Dissing and marbling
I'm bowled over by the response to yesterday's - thank you so much for more stars and hearts than I've ever had.
Today, for those who haven't dropped out, we're back to the penultimate cascading printing class.
This evening we printed the other side of the sheet we printed last week. The second side has some illustrations in red, so the inking was done with two rollers. Unlike litho printing, both colours are printed at the same time. For those of us whose page was printed last week, the quoins were loosened, the furniture (the wood blocks packing out the type in the chase so it doesn't move) removed and the type returned, page by page, to the galleys. We then had to dis our type.
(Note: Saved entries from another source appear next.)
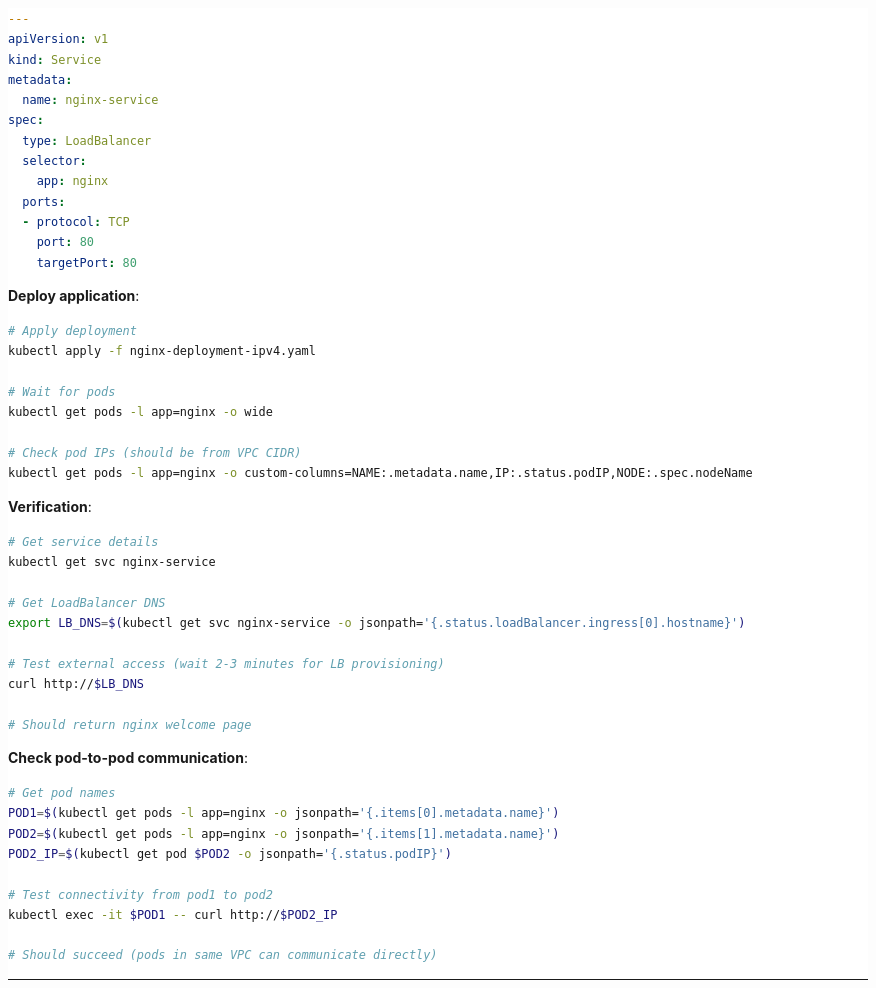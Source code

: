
 ```yaml
---
apiVersion: v1
kind: Service
metadata:
  name: nginx-service
spec:
  type: LoadBalancer
  selector:
    app: nginx
  ports:
  - protocol: TCP
    port: 80
    targetPort: 80
```

**Deploy application**:
```bash
# Apply deployment
kubectl apply -f nginx-deployment-ipv4.yaml

# Wait for pods
kubectl get pods -l app=nginx -o wide

# Check pod IPs (should be from VPC CIDR)
kubectl get pods -l app=nginx -o custom-columns=NAME:.metadata.name,IP:.status.podIP,NODE:.spec.nodeName
```

**Verification**:
```bash
# Get service details
kubectl get svc nginx-service

# Get LoadBalancer DNS
export LB_DNS=$(kubectl get svc nginx-service -o jsonpath='{.status.loadBalancer.ingress[0].hostname}')

# Test external access (wait 2-3 minutes for LB provisioning)
curl http://$LB_DNS

# Should return nginx welcome page
```

**Check pod-to-pod communication**:
```bash
# Get pod names
POD1=$(kubectl get pods -l app=nginx -o jsonpath='{.items[0].metadata.name}')
POD2=$(kubectl get pods -l app=nginx -o jsonpath='{.items[1].metadata.name}')
POD2_IP=$(kubectl get pod $POD2 -o jsonpath='{.status.podIP}')

# Test connectivity from pod1 to pod2
kubectl exec -it $POD1 -- curl http://$POD2_IP

# Should succeed (pods in same VPC can communicate directly)
```

---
Nothing like as noisy or emotional as it sounds - it means distributing the type, piece by piece, back into the case, making sure that each letter, comma, hyphen and block returns to its proper place ready for the next compositor.
Then we set about marbling our book's endpapers by dropping small quantities of oil-based paint onto water, patterning it with a wide-tooth comb (which I hope you can just make out in shadow on the far side of the yellow bowl), then slowly placing the paper onto the paint, from middle to edge to avoid air bubbles, so that the paper picks up the paint over its whole surface.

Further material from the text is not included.